怀嘉言很快收起那一闪而过的念头:“哦哦,好,我小电驴停在学校门口,那一道走吧。”
医学院校区位于市中心,占地面积远远不如总部大,走路不过5分钟就到了门口。
怀嘉言并不好意思一个人先走,说到底岑任真以后是他的上级,刚才又借了他一大笔钱,便留在门口陪她等了一会儿。
怀嘉言的前三十多年一直在读书,与异性的相处少之又少,他虽然有一个亲生妹妹,但毕竟年龄相差十三四岁,平时除了关心学习,其他聊得也不多。他磕磕绊绊地找着话题。
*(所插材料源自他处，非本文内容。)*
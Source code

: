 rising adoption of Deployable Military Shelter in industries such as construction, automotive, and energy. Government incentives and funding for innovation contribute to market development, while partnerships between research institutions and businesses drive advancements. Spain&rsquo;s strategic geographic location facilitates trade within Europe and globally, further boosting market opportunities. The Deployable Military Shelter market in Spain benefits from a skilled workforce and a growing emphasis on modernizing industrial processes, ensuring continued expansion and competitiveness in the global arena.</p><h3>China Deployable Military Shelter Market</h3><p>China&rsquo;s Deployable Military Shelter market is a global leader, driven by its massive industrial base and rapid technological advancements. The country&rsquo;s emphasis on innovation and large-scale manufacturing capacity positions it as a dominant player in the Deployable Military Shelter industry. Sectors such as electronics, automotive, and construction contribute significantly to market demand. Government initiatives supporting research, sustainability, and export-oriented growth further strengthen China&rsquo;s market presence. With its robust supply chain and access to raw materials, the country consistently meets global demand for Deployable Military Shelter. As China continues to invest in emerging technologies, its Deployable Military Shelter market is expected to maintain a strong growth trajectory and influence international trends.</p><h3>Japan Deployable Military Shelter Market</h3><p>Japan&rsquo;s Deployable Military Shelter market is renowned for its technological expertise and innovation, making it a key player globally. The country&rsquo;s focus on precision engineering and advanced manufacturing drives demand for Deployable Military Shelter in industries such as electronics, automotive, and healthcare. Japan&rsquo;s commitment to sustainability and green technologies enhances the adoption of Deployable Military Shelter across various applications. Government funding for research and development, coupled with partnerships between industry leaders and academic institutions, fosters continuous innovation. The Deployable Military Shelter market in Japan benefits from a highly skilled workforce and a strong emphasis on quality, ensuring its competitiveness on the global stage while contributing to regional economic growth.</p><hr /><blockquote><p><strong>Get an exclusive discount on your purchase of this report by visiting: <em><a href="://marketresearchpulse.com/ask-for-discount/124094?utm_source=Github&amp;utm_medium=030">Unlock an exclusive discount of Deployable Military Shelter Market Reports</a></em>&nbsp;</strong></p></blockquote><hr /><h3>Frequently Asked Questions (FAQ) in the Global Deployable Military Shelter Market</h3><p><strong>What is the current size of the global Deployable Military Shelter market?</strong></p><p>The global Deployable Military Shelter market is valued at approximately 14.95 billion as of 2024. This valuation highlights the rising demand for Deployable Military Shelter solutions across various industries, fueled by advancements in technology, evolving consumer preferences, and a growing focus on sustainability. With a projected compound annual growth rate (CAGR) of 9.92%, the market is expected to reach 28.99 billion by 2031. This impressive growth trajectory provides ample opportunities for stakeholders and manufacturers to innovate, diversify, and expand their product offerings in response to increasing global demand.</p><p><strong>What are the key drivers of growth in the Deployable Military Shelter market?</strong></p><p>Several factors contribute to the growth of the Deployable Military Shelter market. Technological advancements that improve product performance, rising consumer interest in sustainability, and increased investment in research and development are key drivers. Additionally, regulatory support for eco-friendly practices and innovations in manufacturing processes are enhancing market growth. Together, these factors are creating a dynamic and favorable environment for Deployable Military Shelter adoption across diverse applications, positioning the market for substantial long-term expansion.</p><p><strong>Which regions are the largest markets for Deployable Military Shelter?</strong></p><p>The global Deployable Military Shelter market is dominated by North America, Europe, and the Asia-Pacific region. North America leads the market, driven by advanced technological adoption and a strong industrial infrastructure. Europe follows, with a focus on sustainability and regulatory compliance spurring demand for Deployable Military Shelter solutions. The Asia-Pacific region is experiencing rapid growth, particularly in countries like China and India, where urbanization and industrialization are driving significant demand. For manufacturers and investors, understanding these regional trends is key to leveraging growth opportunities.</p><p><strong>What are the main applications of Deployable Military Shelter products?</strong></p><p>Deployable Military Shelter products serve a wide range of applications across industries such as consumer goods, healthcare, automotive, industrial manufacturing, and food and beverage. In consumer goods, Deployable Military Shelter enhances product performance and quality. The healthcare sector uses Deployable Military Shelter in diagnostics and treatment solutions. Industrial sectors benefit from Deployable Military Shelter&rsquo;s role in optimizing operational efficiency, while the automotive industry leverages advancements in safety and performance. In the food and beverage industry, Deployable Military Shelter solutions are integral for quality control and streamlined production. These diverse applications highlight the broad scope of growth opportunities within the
霍乐游还在红绿灯口时,就瞧见他老婆和一个年轻男人站在一起,隔着一定距离,只能看到一个面容轮廓,但是身姿仪态都是帅哥的标准。
霍乐游生着闷气开过去,停在岑任真面前摇下车窗,他并没说什么“争风吃醋”的话,只是沉着脸,一言不发,刚才那些在路上打好的草稿全部被吞进了肚子里。
“岑师妹,这是你老公?”怀嘉言不觉周遭氛围有什么异常,还弯下腰和车里的霍乐游打招呼:“你好,我是怀嘉言。”
霍乐游不吭声,只看着岑任真。
岑任真偏偏也没觉得有什么不对,在她眼里,怀嘉言是她新收的员工,她甚至担心怀嘉言骑车回去,万一生病会耽误工作进度。
岑任真问:“要么我们顺路送你回去?”
霍乐游的眼睛写满了委屈和怒火。
“不不不,岑师妹,我先走了。”怀嘉言朝岑任真挥挥手,骑上一旁的小电驴,一溜烟开走了。